The blacks of Africa are more advanced, nearer ready than were the slaves of San Domingo. This is the appeal written by some obscure Rhodesian black in whom burns the fire that burnt in Toussaint L’Ouverture:[*94]

“Listen to this all of you who live in the country, think well how they treat us and to ask for a land. Do we live in good treatment, no; therefore let us ask one another and remember this treatment. Because we wish on the day of 29th April, every person not to go to work, he who will go to work, and if we see him it will be a serious case. Know how they cause us to suffer, they cheat us for money, they arrest us for loafing, they persecute us and put us in gaol for tax. What reason have we done?
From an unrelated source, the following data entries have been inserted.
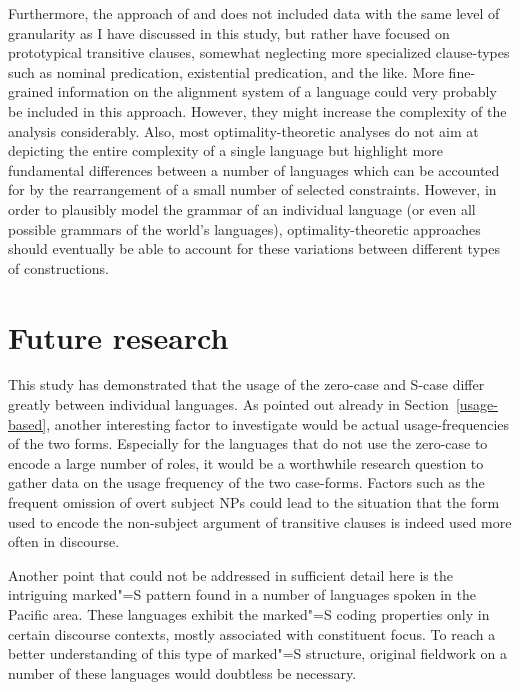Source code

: Furthermore, the approach of \citet{deHoop:2008} and \citet{Malchukov:2011} does not included data with the same level of granularity as I have discussed in this study, but rather have focused on prototypical transitive clauses, somewhat neglecting more specialized clause-types such as nominal predication, existential predication, and the like. 
More fine-grained information on the alignment system of a language could very probably be included in this approach. 
However, they might increase the complexity of the analysis considerably. 
Also, most optimality-theoretic analyses do not aim at depicting the entire complexity of a single language but highlight more fundamental differences between a number of languages which can be accounted for by the rearrangement of a small number of selected constraints. 
However, in order to plausibly model the grammar of an individual language (or even all possible grammars of the world's languages), optimality-theoretic approaches should eventually be able to account for these variations between different types of constructions.
 
\section{Future research}\label{furtherresearch}

This study has demonstrated that the usage of the zero-case and S-case differ greatly between individual languages. 
As pointed out already in Section~\ref{usage-based}, another interesting factor to investigate would be actual usage-fre\-quen\-cies of the two forms. 
Especially for the languages that do not use the zero-case to encode a large number of roles, it would be a worthwhile research question to gather data on the usage frequency of the two case-forms. 
Factors such as the frequent omission of overt subject NPs could lead to the situation that the form used to encode the non-subject argument of transitive clauses is indeed used more often in discourse.   

Another point that could not be addressed in sufficient detail here is the intriguing marked"=S pattern found in a number of languages spoken in the Pacific area. 
These languages exhibit the marked"=S coding properties only in certain discourse contexts, mostly associated with constituent focus. 
To reach a better understanding of this type of marked"=S structure, original fieldwork on a number of these languages would doubtless be necessary.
Secondly do you not wish to hear these words, well listen, this year of 1935, if they will not increase us more money stop paying tax, do you think they can kill you, no. Let us encourage surely you will see that God be with us. See how we suffer with the work and how we are continually reviled and beaten underground. Many brothers of us die for 22s. 6d. is this money that we should lose our lives for? He who cannot read should tell his companion that on the 29th April not to go to work. Those words do not come from here, they come from the wisers who are far away and enable to encourage us.

“That all. Hear well if it is right let us do so.

“We are all of the Nkana.

“Africans—Men and Women.

“I am glad,

“G. Loveway.”

Such men as Loveway are symbols of the future. Others will arise, and others. From the people heaving in action will come the leaders; not the isolated blacks at Guys’ Hospital or the Sorbonne, the dabblers in surréalisme or the lawyers, but the quiet recruits in a black police force, the sergeant in the French native army or British police, familiarising himself with military tactics and strategy, reading a stray pamphlet of Lenin or Trotsky as Toussaint read the Abbé Raynal.

Nor will success result in the isolation of Africa. The blacks will demand skilled workmen and teachers. International socialism will need the products of a free Africa far more than the French bourgeoisie needed slavery and the slave-trade. Imperialism vaunts its exploitation of the wealth of Africa for the benefit of civilisation. In reality, from the very nature of its system of production for profit it strangles the real wealth of the continent—the creative capacity of the African people. The African faces a long and difficult road and he will need guidance. But he will tread it fast because he will walk upright.